El siglo XX quedó marcado por la existencia de tres grandes monstruos: Stalin, Hitler, Mao. Cada uno de ellos representó a Moloch, el dios cananeo que exigía sacrificios humanos.

Lo hermoso es feo,

Y lo feo es hermoso.

Revoloteemos entre la niebla

Y el aire impuro

Las brujas de Macbeth

Para los hebreos antiguos era Melek, sinónimo de rey, dominante en el Valle del Cedrón, el valle de fuego. Era un culto cruel pues los hijos eran inmolados en su altar. Debe recordarse en la Biblia el Levítico (29: 05): “Yo extirparé entre el pueblo a aquellos que se prostituyeron a Melek”, En la tradición islámica se le refiere como Malik, el ángel del infierno, según la Sura 43, 77 del Corán.

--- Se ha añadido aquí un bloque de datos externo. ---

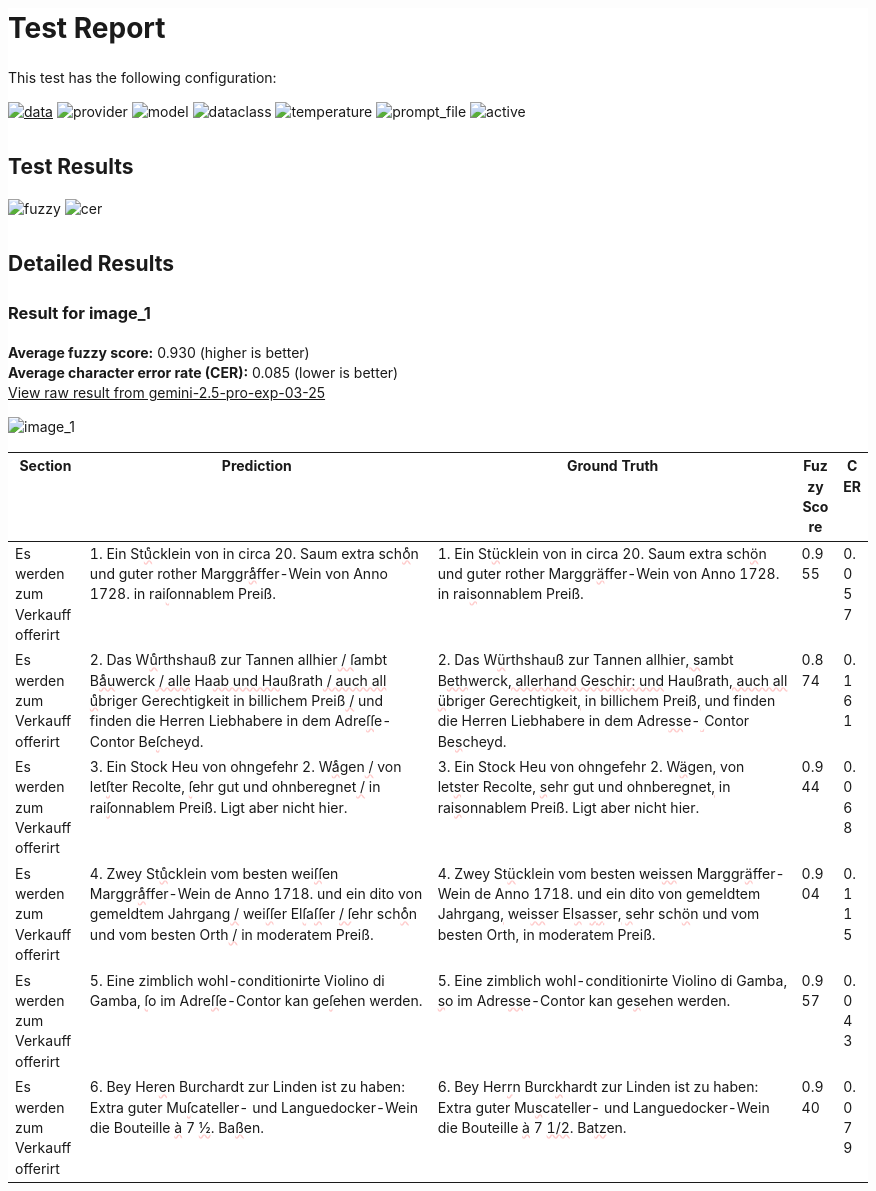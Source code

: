 # Test Report

This test has the following configuration:

<a href="/benchmarks/fraktur"><img src="https://img.shields.io/badge/data-fraktur-lightgrey" alt="data"></a>&nbsp;<img src="https://img.shields.io/badge/provider-genai-green" alt="provider">&nbsp;<img src="https://img.shields.io/badge/model-gemini--2.5--pro--exp--03--25-blue" alt="model">&nbsp;<img src="https://img.shields.io/badge/dataclass-Document-purple" alt="dataclass">&nbsp;<img src="https://img.shields.io/badge/temperature-0.0-ffff00" alt="temperature">&nbsp;<img src="https://img.shields.io/badge/prompt_file-prompt_optimized.txt-lightgrey" alt="prompt_file">&nbsp;<img src="https://img.shields.io/badge/active-no-red" alt="active">

## Test Results
<img src="https://img.shields.io/badge/fuzzy-0.945-brightgreen" alt="fuzzy">&nbsp;<img src="https://img.shields.io/badge/cer-0.068-brightgreen" alt="cer">&nbsp;

## Detailed Results
### Result for image_1
**Average fuzzy score:** 0.930 (higher is better)<br>**Average character error rate (CER):** 0.085 (lower is better)<br>[View raw result from gemini-2.5-pro-exp-03-25](https://github.com/RISE-UNIBAS/humanities_data_benchmark/blob/main/results/2025-05-07/T80/request_T80_image_1.json)

<img src="https://github.com/RISE-UNIBAS/humanities_data_benchmark/blob/main/benchmarks/fraktur/images/image_1.jpeg?raw=true" alt="image_1" width="800px">

<style>
.diff { text-decoration: underline; text-decoration-color: #ffcccc; text-decoration-style: wavy; }
</style>

| Section | Prediction | Ground Truth | Fuzzy Score | CER |
|---------|------------|--------------|-------------|-----|
| Es werden zum Verkauff offerirt | 1. Ein St<span class="diff">uͤ</span>cklein von in circa 20. Saum extra sch<span class="diff">oͤ</span>n und guter rother Marggr<span class="diff">aͤ</span>ffer-Wein von Anno 1728. in rai<span class="diff">ſ</span>onnablem Preiß. | 1. Ein St<span class="diff">ü</span>cklein von in circa 20. Saum extra sch<span class="diff">ö</span>n und guter rother Marggr<span class="diff">ä</span>ffer-Wein von Anno 1728. in rai<span class="diff">s</span>onnablem Preiß. | 0.955 | 0.057 |
| Es werden zum Verkauff offerirt | 2. Das W<span class="diff">uͤ</span>rthshauß zur Tannen allhier<span class="diff"> / ſ</span>ambt B<span class="diff">aͤu</span>werck<span class="diff"> / alle</span> Ha<span class="diff">ab und Ha</span>ußrath<span class="diff"> / auch all uͤ</span>briger Gerechtigkeit in billichem Preiß<span class="diff"> /</span> und finden die Herren Liebhabere in dem Adre<span class="diff">ſſ</span>e-Contor Be<span class="diff">ſ</span>cheyd. | 2. Das W<span class="diff">ü</span>rthshauß zur Tannen allhier<span class="diff">, s</span>ambt B<span class="diff">eth</span>werck<span class="diff">, allerhand Geschir: und</span> Haußrath<span class="diff">, auch all ü</span>briger Gerechtigkeit<span class="diff">,</span> in billichem Preiß<span class="diff">,</span> und finden die Herren Liebhabere in dem Adre<span class="diff">ss</span>e-<span class="diff"> </span>Contor Be<span class="diff">s</span>cheyd. | 0.874 | 0.161 |
| Es werden zum Verkauff offerirt | 3. Ein Stock Heu von ohngefehr 2. W<span class="diff">aͤ</span>gen<span class="diff"> /</span> von let<span class="diff">ſ</span>ter Recolte, <span class="diff">ſ</span>ehr gut und ohnberegnet<span class="diff"> /</span> in rai<span class="diff">ſ</span>onnablem Preiß. Ligt aber nicht hier. | 3. Ein Stock Heu von ohngefehr 2. W<span class="diff">ä</span>gen<span class="diff">,</span> von let<span class="diff">s</span>ter Recolte, <span class="diff">s</span>ehr gut und ohnberegnet<span class="diff">,</span> in rai<span class="diff">s</span>onnablem Preiß. Ligt aber nicht hier. | 0.944 | 0.068 |
| Es werden zum Verkauff offerirt | 4. Zwey St<span class="diff">uͤ</span>cklein vom besten wei<span class="diff">ſſ</span>en Marggr<span class="diff">aͤ</span>ffer-Wein de Anno 1718. und ein dito von gemeldtem Jahrgang<span class="diff"> /</span> wei<span class="diff">ſſ</span>er El<span class="diff">ſ</span>a<span class="diff">ſſ</span>er <span class="diff">/ ſ</span>ehr sch<span class="diff">oͤ</span>n und vom besten Orth<span class="diff"> /</span> in moderatem Preiß. | 4. Zwey St<span class="diff">ü</span>cklein vom besten wei<span class="diff">ss</span>en Marggr<span class="diff">ä</span>ffer-Wein de Anno 1718. und ein dito von gemeldtem Jahrgang<span class="diff">,</span> wei<span class="diff">ss</span>er El<span class="diff">s</span>a<span class="diff">ss</span>er<span class="diff">,</span> <span class="diff">s</span>ehr sch<span class="diff">ö</span>n und vom besten Orth<span class="diff">,</span> in moderatem Preiß. | 0.904 | 0.115 |
| Es werden zum Verkauff offerirt | 5. Eine zimblich wohl-conditionirte Violino di Gamba, <span class="diff">ſ</span>o im Adre<span class="diff">ſſ</span>e-Contor kan ge<span class="diff">ſ</span>ehen werden. | 5. Eine zimblich wohl-conditionirte Violino di Gamba, <span class="diff">s</span>o im Adre<span class="diff">ss</span>e-Contor kan ge<span class="diff">s</span>ehen werden. | 0.957 | 0.043 |
| Es werden zum Verkauff offerirt | 6. Bey Her<span class="diff">e</span>n Burchardt zur Linden ist zu haben: Extra guter Mu<span class="diff">ſ</span>cateller- und Languedocker-Wein die Bouteille <span class="diff">à</span> 7 <span class="diff">½</span>. Ba<span class="diff">ß</span>en. | 6. Bey Her<span class="diff">r</span>n Burc<span class="diff">k</span>hardt zur Linden ist zu haben: Extra guter Mu<span class="diff">s</span>cateller- und Languedocker-Wein die Bouteille <span class="diff">à</span> 7 <span class="diff">1/2</span>. Ba<span class="diff">tz</span>en. | 0.940 | 0.079 |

En su monumental Diccionario de los símbolos, Jean Chevalier describe a ese dios devorador en su interpretación contemporánea: “Sin duda es necesario ver en Moloch la vieja imagen del tirano, celoso, vindicativo, despiadado, que exige a sus súbditos obediencia hasta la sangre y toma todos sus bienes, hasta sus hijos, ofrendados a la muerte de la guerra o a la del sacrificio”.

Sin embargo, la monstruosidad de sus obras, la realidad de sus regímenes inhumanos, no debe llevarnos a hacer con ellos, con estos tiranos, lo mismo que estos personajes hicieron con grupos inmensos: querer degradarlos y expulsarlos del género humano. Hay una humanidad esencial, también absurda, encarnada por ellos especialmente en el fin de sus vidas.

El Stalin viejo podía sentir nostalgia de su esposa suicidada o burlarse de manera sarcástica de sus cortesanos; el Hitler del hundimiento, al final de la guerra, encuentra en momentos la resignación en el búnker o se entrega a la ternura y la admiración al condecorar a los niños y jóvenes que había lanzado a la última batalla; o el Mao convertido en dios terrenal seguía escribiendo bellos poemas y amando doncellas como si fuera un Rey David socarrón en sus días postreros. Estos monstruos lo eran, a pesar de ser humanos.

Esta contradicción entre lo monstruoso de sus actos y lo humano esencial de sus personas, desconcierta sin duda. La desmesura de sus crímenes, el sobrepasar a cuenta de sus ideologías todo límite ético o moral, los hace singulares en la historia del mundo. Al estudiar sus biografías estos nuevos Moloch pueden sorprender en su faceta humana. Pero se les prefiere ver tan sólo como monstruos, como encarnaciones de un orden propicio para todos los desórdenes, como figuras extraordinarias, sí, incluso fascinantes, pero sin olvidar nunca que fueron capaces de provocar la desgracia de millones de seres humanos.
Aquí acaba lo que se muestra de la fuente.